TASK GOAL:
Every entry needs to be duplicated exactly.
*** RECORDS Section Begins ***
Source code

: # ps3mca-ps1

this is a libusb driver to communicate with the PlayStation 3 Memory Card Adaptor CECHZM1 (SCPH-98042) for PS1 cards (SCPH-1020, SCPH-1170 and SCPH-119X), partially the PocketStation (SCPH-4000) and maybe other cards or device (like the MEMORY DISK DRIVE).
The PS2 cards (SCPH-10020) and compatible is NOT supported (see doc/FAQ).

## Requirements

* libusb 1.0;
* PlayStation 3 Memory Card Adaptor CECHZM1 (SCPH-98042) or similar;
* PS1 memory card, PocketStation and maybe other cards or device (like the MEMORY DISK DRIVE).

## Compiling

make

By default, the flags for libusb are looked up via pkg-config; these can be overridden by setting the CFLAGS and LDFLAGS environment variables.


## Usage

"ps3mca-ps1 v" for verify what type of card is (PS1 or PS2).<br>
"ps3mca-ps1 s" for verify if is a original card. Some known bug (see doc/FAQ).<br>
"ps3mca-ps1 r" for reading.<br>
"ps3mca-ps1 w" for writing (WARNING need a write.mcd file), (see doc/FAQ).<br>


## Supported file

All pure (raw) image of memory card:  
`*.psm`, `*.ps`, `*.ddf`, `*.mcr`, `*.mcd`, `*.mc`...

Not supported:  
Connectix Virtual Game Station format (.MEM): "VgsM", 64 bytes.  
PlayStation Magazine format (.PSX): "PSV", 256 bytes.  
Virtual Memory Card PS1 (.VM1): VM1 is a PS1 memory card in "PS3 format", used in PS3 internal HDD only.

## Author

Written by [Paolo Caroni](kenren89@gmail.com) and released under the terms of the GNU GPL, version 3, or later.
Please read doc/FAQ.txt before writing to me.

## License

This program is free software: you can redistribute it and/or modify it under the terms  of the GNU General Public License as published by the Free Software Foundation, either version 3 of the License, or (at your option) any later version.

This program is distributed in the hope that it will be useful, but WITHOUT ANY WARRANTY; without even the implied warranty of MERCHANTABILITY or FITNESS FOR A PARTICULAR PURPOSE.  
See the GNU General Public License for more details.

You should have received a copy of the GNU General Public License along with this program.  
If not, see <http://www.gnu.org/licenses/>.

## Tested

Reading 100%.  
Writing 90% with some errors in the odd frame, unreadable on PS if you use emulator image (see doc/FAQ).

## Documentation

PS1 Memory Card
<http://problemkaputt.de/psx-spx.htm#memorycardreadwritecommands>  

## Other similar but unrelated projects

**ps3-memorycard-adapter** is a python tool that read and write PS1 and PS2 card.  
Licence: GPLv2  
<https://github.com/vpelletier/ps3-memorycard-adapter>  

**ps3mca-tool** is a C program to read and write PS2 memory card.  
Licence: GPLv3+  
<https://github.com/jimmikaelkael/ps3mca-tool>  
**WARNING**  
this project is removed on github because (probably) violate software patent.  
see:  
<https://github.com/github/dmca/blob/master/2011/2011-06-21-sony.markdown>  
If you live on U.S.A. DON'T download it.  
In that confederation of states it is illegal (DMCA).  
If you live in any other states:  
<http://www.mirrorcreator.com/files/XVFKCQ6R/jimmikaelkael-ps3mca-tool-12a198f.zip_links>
*** RECORDS Section Ends ***
ANSWER BOX:
Source code

: # ps3mca-ps1

this is a libusb driver to communicate with the PlayStation 3 Memory Card Adaptor CECHZM1 (SCPH-98042) for PS1 cards (SCPH-1020, SCPH-1170 and SCPH-119X), partially the PocketStation (SCPH-4000) and maybe other cards or device (like the MEMORY DISK DRIVE).
The PS2 cards (SCPH-10020) and compatible is NOT supported (see doc/FAQ).

## Requirements

* libusb 1.0;
* PlayStation 3 Memory Card Adaptor CECHZM1 (SCPH-98042) or similar;
* PS1 memory card, PocketStation and maybe other cards or device (like the MEMORY DISK DRIVE).

## Compiling

make

By default, the flags for libusb are looked up via pkg-config; these can be overridden by setting the CFLAGS and LDFLAGS environment variables.


## Usage

"ps3mca-ps1 v" for verify what type of card is (PS1 or PS2).<br>
"ps3mca-ps1 s" for verify if is a original card. Some known bug (see doc/FAQ).<br>
"ps3mca-ps1 r" for reading.<br>
"ps3mca-ps1 w" for writing (WARNING need a write.mcd file), (see doc/FAQ).<br>


## Supported file

All pure (raw) image of memory card:  
`*.psm`, `*.ps`, `*.ddf`, `*.mcr`, `*.mcd`, `*.mc`...

Not supported:  
Connectix Virtual Game Station format (.MEM): "VgsM", 64 bytes.  
PlayStation Magazine format (.PSX): "PSV", 256 bytes.  
Virtual Memory Card PS1 (.VM1): VM1 is a PS1 memory card in "PS3 format", used in PS3 internal HDD only.

## Author

Written by [Paolo Caroni](kenren89@gmail.com) and released under the terms of the GNU GPL, version 3, or later.
Please read doc/FAQ.txt before writing to me.

## License

This program is free software: you can redistribute it and/or modify it under the terms  of the GNU General Public License as published by the Free Software Foundation, either version 3 of the License, or (at your option) any later version.

This program is distributed in the hope that it will be useful, but WITHOUT ANY WARRANTY; without even the implied warranty of MERCHANTABILITY or FITNESS FOR A PARTICULAR PURPOSE.  
See the GNU General Public License for more details.

You should have received a copy of the GNU General Public License along with this program.  
If not, see <http://www.gnu.org/licenses/>.

## Tested

Reading 100%.  
Writing 90% with some errors in the odd frame, unreadable on PS if you use emulator image (see doc/FAQ).

## Documentation

PS1 Memory Card
<http://problemkaputt.de/psx-spx.htm#memorycardreadwritecommands>  

## Other similar but unrelated projects

**ps3-memorycard-adapter** is a python tool that read and write PS1 and PS2 card.  
Licence: GPLv2  
<https://github.com/vpelletier/ps3-memorycard-adapter>  

**ps3mca-tool** is a C program to read and write PS2 memory card.  
Licence: GPLv3+  
<https://github.com/jimmikaelkael/ps3mca-tool>  
**WARNING**  
this project is removed on github because (probably) violate software patent.  
see:  
<https://github.com/github/dmca/blob/master/2011/2011-06-21-sony.markdown>  
If you live on U.S.A. DON'T download it.  
In that confederation of states it is illegal (DMCA).  
If you live in any other states:  
<http://www.mirrorcreator.com/files/XVFKCQ6R/jimmikaelkael-ps3mca-tool-12a198f.zip_links>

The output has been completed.